Matilda se alejó de la cama para abrir las cortinas y dejar que la luz entrara en la habitación.

Matilda quería que Penélope descansara lo necesario, pero era hora de que los Castros partieran y emprendieran el largo viaje hacia su nuevo hogar.

Tyrion ya estaba fuera de la cama, organizando a los guardias y sirvientes que deseaban hacer la mudanza. Era responsabilidad de Matilda tener a Penélope lista a tiempo.

Matilda regresó a la cama para tocar el brazo de Penélope. —Milady, debe despertar, o se le hará tarde para vestirse. He traído su desayuno.

Matilda se apartó de la cama mientras Penélope comenzaba a estirarse.

—No debo hacer esperar a todos —murmuró Penélope mientras se frotaba los ojos—. ¿Ha comido mi esposo?

—El mayordomo lo convenció de tomar un poco de pan con mermelada. He hablado con el cocinero para preparar más comida para cuando estén en el carruaje. El cocinero ha preparado algo ligero para usted ahora —dijo Matilda, levantando la bandeja para colocarla en el regazo de Penélope.

—Debo lavarme primero y preocuparme por la comida después. No puedo creer que no me desperté cuando lo hizo Tyrion. Prepara agua caliente para mí con urgencia —dijo Penélope, queriendo vestirse primero.

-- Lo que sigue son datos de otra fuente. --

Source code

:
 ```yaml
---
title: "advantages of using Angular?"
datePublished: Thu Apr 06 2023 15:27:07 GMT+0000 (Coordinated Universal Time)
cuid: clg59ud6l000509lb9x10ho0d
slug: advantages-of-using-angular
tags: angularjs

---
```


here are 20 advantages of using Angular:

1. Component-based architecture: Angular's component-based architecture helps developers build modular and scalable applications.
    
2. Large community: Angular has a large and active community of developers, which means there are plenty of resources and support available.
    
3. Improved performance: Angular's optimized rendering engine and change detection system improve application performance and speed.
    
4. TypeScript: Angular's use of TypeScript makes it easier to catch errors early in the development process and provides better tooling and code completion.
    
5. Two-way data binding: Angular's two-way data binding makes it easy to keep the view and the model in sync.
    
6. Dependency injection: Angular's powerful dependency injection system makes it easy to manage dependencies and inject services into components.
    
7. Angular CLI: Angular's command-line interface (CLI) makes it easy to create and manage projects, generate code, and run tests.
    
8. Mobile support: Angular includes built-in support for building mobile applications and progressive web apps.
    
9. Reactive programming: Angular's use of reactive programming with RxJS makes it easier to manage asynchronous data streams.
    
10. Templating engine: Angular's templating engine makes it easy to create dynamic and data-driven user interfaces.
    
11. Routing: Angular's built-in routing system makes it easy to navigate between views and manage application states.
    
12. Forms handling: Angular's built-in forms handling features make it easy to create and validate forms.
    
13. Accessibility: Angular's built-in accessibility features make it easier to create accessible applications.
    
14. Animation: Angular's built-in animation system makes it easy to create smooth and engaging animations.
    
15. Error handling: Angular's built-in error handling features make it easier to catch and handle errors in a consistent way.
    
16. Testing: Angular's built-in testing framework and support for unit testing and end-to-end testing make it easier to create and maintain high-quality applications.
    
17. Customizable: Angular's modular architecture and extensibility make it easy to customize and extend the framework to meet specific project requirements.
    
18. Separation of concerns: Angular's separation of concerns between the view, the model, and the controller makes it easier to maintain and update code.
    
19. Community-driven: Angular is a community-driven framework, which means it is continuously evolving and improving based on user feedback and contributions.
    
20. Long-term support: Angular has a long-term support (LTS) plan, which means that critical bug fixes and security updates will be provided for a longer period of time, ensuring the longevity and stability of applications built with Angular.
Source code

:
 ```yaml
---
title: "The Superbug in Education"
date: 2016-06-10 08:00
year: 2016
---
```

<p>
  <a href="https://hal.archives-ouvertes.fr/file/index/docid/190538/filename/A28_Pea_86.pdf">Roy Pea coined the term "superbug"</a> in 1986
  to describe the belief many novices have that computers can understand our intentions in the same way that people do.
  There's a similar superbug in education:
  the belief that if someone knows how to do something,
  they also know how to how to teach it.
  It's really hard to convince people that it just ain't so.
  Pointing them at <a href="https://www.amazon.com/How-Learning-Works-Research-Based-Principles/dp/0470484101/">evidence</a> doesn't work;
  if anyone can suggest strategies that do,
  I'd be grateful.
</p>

—Haré que vengan las doncellas, pero debe comer. Cenó ligero anoche. El viaje a su hogar será largo. Por favor, coma —suplicó Matilda.

Matilda no quería que Penélope enfermara por no alimentarse bien. Con el cambio de clima, sería fácil que Penélope se enfermara.

—Comeré —dijo Penélope, tomando una rodaja de manzana para comer. Miró por la ventana para ver qué tan alto estaba el sol en el cielo—. No puedo ser la razón por la que nos retrasemos. Debemos llegar a la mansión al anochecer.

Penélope comió tan rápido como pudo mientras las doncellas traían agua caliente para su baño.

Penélope puso la bandeja de comida a un lado y se levantó de la cama para vestirse para su viaje.

Una vez lista, Penélope bajó a la puerta principal donde el carruaje y muchos guardias la esperaban.

Penélope había estado preocupada por los peligros de viajar fuera de la ciudad, pero viendo cuántos caballeros y guardias iban con ellos, alguien tendría que ser un tonto para atacarlos.

Penélope observó cómo Tyrion daba órdenes a los caballeros. Inclinó la cabeza, cautivada por su apariencia.

—Soy bastante afortunada —dijo Penélope mientras continuaba contemplando a Tyrion.

—¿Debería buscar un asiento en otro carruaje?

Las mejillas de Penélope se sintieron cálidas. —No. Te necesito para que me protejas de él. Nada es más peligroso que estar en un carruaje con Tyrion cuando está aburrido. Pase lo que pase, no debes dejarme.

La espalda de Penélope aún no se recuperaba de su último castigo y de lo de anoche.

—¿Lista? —Tyrion ofreció su mano a Penélope mientras se acercaba a ella.

—Lo estoy —respondió Penélope, colocando su mano sobre la de Tyrion.

Tyrion ayudó a Penélope y a Matilda a subir al carruaje. Luego, una vez que Tyrion estuvo sentado, el viaje comenzó.

—Habla ahora si deseas quedarte —dijo Tyrion.

—No lo deseo. Hay muchos amigos que quiero presentarte, y espero verte hacer amigos. Los Carsons estarán un poco más cerca de nosotros. No me opondría a asistir a muchos de los bailes allí, y debes pasar por las panaderías para oler el pan recién horneado —dijo Penélope.

—Debemos visitar el mercado al día siguiente de nuestra llegada.

—Debemos. Conozco a un panadero que siempre prepara pasteles recién horneados para mi familia. Podemos crear una nueva tradición de enviar pasteles a nuestro hogar. También necesitaremos echar un vistazo si necesitamos más muebles, pero primero, quiero que explores —decidió Penélope.

—¿Deberíamos ocultar que eres un príncipe durante los primeros días para que no te rodee mucha gente? —consideró Penélope—. Sería tan malo como en Lockwood, pero podrías ser normal por unos días.

—No creo que pueda ser normal nunca. Muchos no pensarán que la hija del Duque Collins se casó con un hombre común, y muchos tienen retratos de la familia real en sus hogares. Algunos podrían empezar a añadirte a ti —dijo Tyrion.

A Penélope no le gustó cómo sonaba esto, pero no había nada que pudiera hacer. —Estaba tratando de dejarte escapar de ser notado por un momento. Te presentaré como mi esposo sin usar el apellido Castro. La ciudad es tranquila, así que nadie indagará a menos que sospechen que eres de la realeza. No debes usar tus uniformes.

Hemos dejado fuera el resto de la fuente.